The instantaneous energy spectrum can reveal the accumulation of blasting vibration energy over the time domain and its variational characteristics. Figure 8 shows the waveform and the instantaneous energy spectrum of the signals. It can be seen that the distribution of instantaneous energy agrees well with the vibration curve. And the peaks of the instantaneous energy are reached when the mutations of vibration waveform take place. This further validates the ability of the HHT method in recognizing signals and its better resolution. For the instantaneous energy spectrum in Figure 8, it is indicated that the energy begins to appear at 0.22 s and approximately disappears at 0.45 s, showing that the blasting vibration at this MP keeps being observable during this duration. Also, 7 peaks of instantaneous energy are clearly observed during this duration. These peaks, however, represent the release of energy brought by emulsion explosive explosion. Therefore, the peaks in the instantaneous energy spectrum can be used to determine the initiation instant of time of the detonator and to check if blasting initiates at the accurate instant of time for each of the time-lag levels.

Figure 8 

Waveform and instantaneous energy spectrum of the signals.

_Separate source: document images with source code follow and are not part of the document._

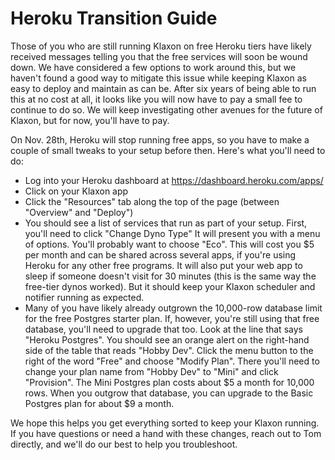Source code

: # Heroku Transition Guide

Those of you who are still running Klaxon on free Heroku tiers have likely received messages telling you that the free services will soon be wound down. We have considered a few options to work around this, but we haven't found a good way to mitigate this issue while keeping Klaxon as easy to deploy and maintain as can be. After six years of being able to run this at no cost at all, it looks like you will now have to pay a small fee to continue to do so. We will keep investigating other avenues for the future of Klaxon, but for now, you'll have to pay.

On Nov. 28th, Heroku will stop running free apps, so you have to make a couple of small tweaks to your setup before then. Here's what you'll need to do:

- Log into your Heroku dashboard at https://dashboard.heroku.com/apps/
- Click on your Klaxon app
- Click the "Resources" tab along the top of the page (between "Overview" and "Deploy")
- You should see a list of services that run as part of your setup. First, you'll need to click "Change Dyno Type" It will present you with a menu of options. You'll probably want to choose "Eco". This will cost you $5 per month and can be shared across several apps, if you're using Heroku for any other free programs. It will also put your web app to sleep if someone doesn't visit for 30 minutes (this is the same way the free-tier dynos worked). But it should keep your Klaxon scheduler and notifier running as expected.
- Many of you have likely already outgrown the 10,000-row database limit for the free Postgres starter plan. If, however, you're still using that free database, you'll need to upgrade that too. Look at the line that says "Heroku Postgres". You should see an orange alert on the right-hand side of the table that reads "Hobby Dev". Click the menu button to the right of the word "Free" and choose "Modify Plan". There you'll need to change your plan name from "Hobby Dev" to "Mini" and click "Provision". The Mini Postgres plan costs about $5 a month for 10,000 rows. When you outgrow that database, you can upgrade to the Basic Postgres plan for about $9 a month.

We hope this helps you get everything sorted to keep your Klaxon running. If you have questions or need a hand with these changes, reach out to Tom directly, and we'll do our best to help you troubleshoot.
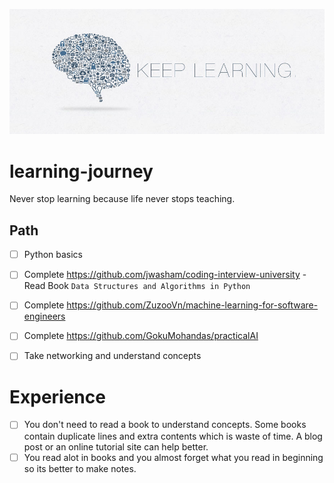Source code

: ![](https://github.com/arnetraff/learning-journey/raw/master/687474703a2f2f692e696d6775722e636f6d2f5245514b3056552e6a7067.jpg)
      

# learning-journey
Never stop learning because life never stops teaching.

## Path

- [ ] Python basics
- [ ] Complete https://github.com/jwasham/coding-interview-university
      - Read Book `Data Structures and Algorithms in Python`
- [ ] Complete https://github.com/ZuzooVn/machine-learning-for-software-engineers
- [ ] Complete https://github.com/GokuMohandas/practicalAI
- [ ] Take networking and understand concepts


# Experience

- [ ] You don't need to read a book to understand concepts. Some books contain duplicate lines and extra contents which is waste of time. A blog post or an online tutorial site can help better.
- [ ] You read alot in books and you almost forget what you read in beginning so its better to make notes.
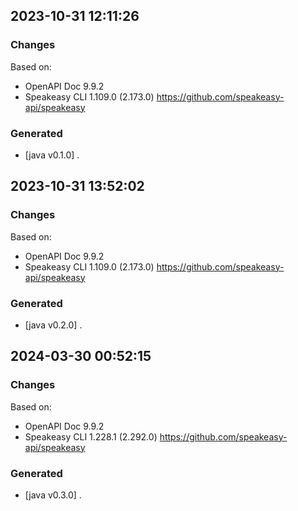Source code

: 

## 2023-10-31 12:11:26
### Changes
Based on:
- OpenAPI Doc 9.9.2 
- Speakeasy CLI 1.109.0 (2.173.0) https://github.com/speakeasy-api/speakeasy
### Generated
- [java v0.1.0] .

## 2023-10-31 13:52:02
### Changes
Based on:
- OpenAPI Doc 9.9.2 
- Speakeasy CLI 1.109.0 (2.173.0) https://github.com/speakeasy-api/speakeasy
### Generated
- [java v0.2.0] .

## 2024-03-30 00:52:15
### Changes
Based on:
- OpenAPI Doc 9.9.2 
- Speakeasy CLI 1.228.1 (2.292.0) https://github.com/speakeasy-api/speakeasy
### Generated
- [java v0.3.0] .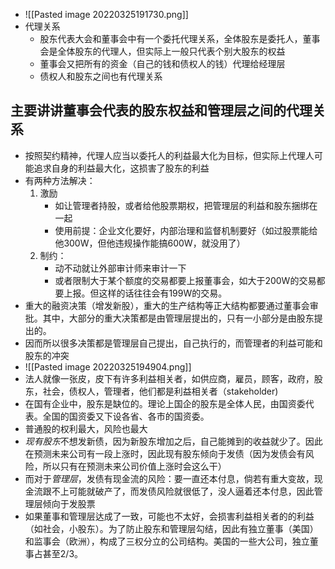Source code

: - ![[Pasted image 20220325191730.png]]
- 代理关系
	- 股东代表大会和董事会中有一个委托代理关系，全体股东是委托人，董事会是全体股东的代理人，但实际上一般只代表个别大股东的权益
	- 董事会又把所有的资金（自己的钱和债权人的钱）代理给经理层
	- 债权人和股东之间也有代理关系
## 主要讲讲董事会代表的股东权益和管理层之间的代理关系
- 按照契约精神，代理人应当以委托人的利益最大化为目标，但实际上代理人可能追求自身的利益最大化，这损害了股东的利益
- 有两种方法解决：
	1. 激励
		- 如让管理者持股，或者给他股票期权，把管理层的利益和股东捆绑在一起
		- 使用前提：企业文化要好，内部治理和监督机制要好（如过股票能给他300W，但他违规操作能搞600W，就没用了）
	1. 制约：
		- 动不动就让外部审计师来审计一下
		- 或者限制大于某个额度的交易都要上报董事会，如大于200W的交易都要上报。但这样的话往往会有199W的交易。
- 重大的融资决策（增发新股），重大的生产结构等正大结构都要通过董事会审批。其中，大部分的重大决策都是由管理层提出的，只有一小部分是由股东提出的。
- 因而所以很多决策都是管理层自己提出，自己执行的，而管理者的利益可能和股东的冲突
- ![[Pasted image 20220325194904.png]]
- 法人就像一张皮，皮下有许多利益相关者，如供应商，雇员，顾客，政府，股东，社会，债权人，管理者，他们都是利益相关者（stakeholder)
- 在国有企业中，股东是缺位的。理论上国企的股东是全体人民，由国资委代表。全国的国资委又下设各省、各市的国资委。
- 普通股的权利最大，风险也最大
- *现有股东*不想发新债，因为新股东增加之后，自己能摊到的收益就少了。因此在预测未来公司有一段上涨时，因此现有股东倾向于发债（因为发债会有风险，所以只有在预测未来公司价值上涨时会这么干）
- 而对于*管理层*，发债有现金流的风险：要一直还本付息，倘若有重大变故，现金流跟不上可能就破产了，而发债风险就很低了，没人逼着还本付息，因此管理层倾向于发股票
- 如果董事和管理层达成了一致，可能也不太好，会损害利益相关者的的利益（如社会，小股东）。为了防止股东和管理层勾结，因此有独立董事（美国）和监事会（欧洲），构成了三权分立的公司结构。美国的一些大公司，独立董事占甚至2/3。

The instant of time corresponding to these 7 peaks are 0.240, 0.266, 0.295, 0.326, 0.353, 0.426, and 0.450 s, which represent, respectively, the initiation instant of time of time-lag level 1, 2, 3, 4, 5, 6, 7, and 8. Note that the third peak is the maximum, indicating that the explosive quantity for the time-lag level 3 is relatively large. Similarly, the magnitude of the sixth and the seventh peaks shows that their explosive quantities are relatively small. The comparison between the theoretical and the measured time lags for these time lag levels is presented in Table 5, which shows that the measured time lags are all within the theoretical ranges of time lag. If an assumption is made that the time-lag level 1 detonator explodes punctually at an instant of time 0, then the real initiation instant of time for these detonators of different time-lag levels can be determined according to the measured time lags. It can be indicated that the time-lag level 8 detonator explodes with 15 ms earlier compared to the theoretical initiation instant of time. Despite this, the overall blasting effect is comparatively satisfactory.

5. Conclusions

Based on the blasting (4 times) vibration data collected from the S5#S stope, the middle section of SH-455m, a south China lead-zinc mine, the HHT method has been used to analyze the blasting vibration waves in terms of time-frequency and energy characteristics. The following conclusions can be drawn:(1)The marginal spectrum shows that the accumulative amplitude is relatively great in the frequency domain of less than 10 Hz. In this domain, the maximum amplitude is 1043 mm/s. The fact that most of the signal energy is concentrated in this frequency domain indicates a direction to which the frequency tends to develop when explosion initiates.(2)Most of the blasting vibration frequencies are concentrated within the range of 0∼200 Hz. This range takes up over 90% of the total energy. Additionally, in this range, half of the total energy is taken up by the 0∼50 Hz frequency band, demonstrating that the 0∼50 Hz frequency band is the dominant frequency band.(3)The calculated initiation instant of time of the detonators by recognition of the instantaneous energy spectrum agrees well with the measured results, demonstrating the feasibility of using this method in recognizing delay blasting. Also, good resolution and excellent recognition capability are validated for the HHT method in signal processing.

Conflicts of Interest

The authors declare that there are no conflicts of interest regarding the publication of this paper.

Acknowledgments

This research work was funded by Open Research Fund Program of Hunan Province Key Laboratory of Safe Mining Techniques of Coal Mines (Hunan University of Science and Technology, Grant no. 201505), National Natural Science Foundation of China (Grant nos. 51004007 and 51774107), the Open Program of State Key Laboratory of Explosion Science and Technology (Beijing Institute of Technology, KFJJ17-12M), the Fundamental Research Funds for the Hefei Key Project Construction Administration (2013CGAZ0771), and the Fundamental Research Funds of the Housing and Construction Department of Anhui Province (2013YF-27).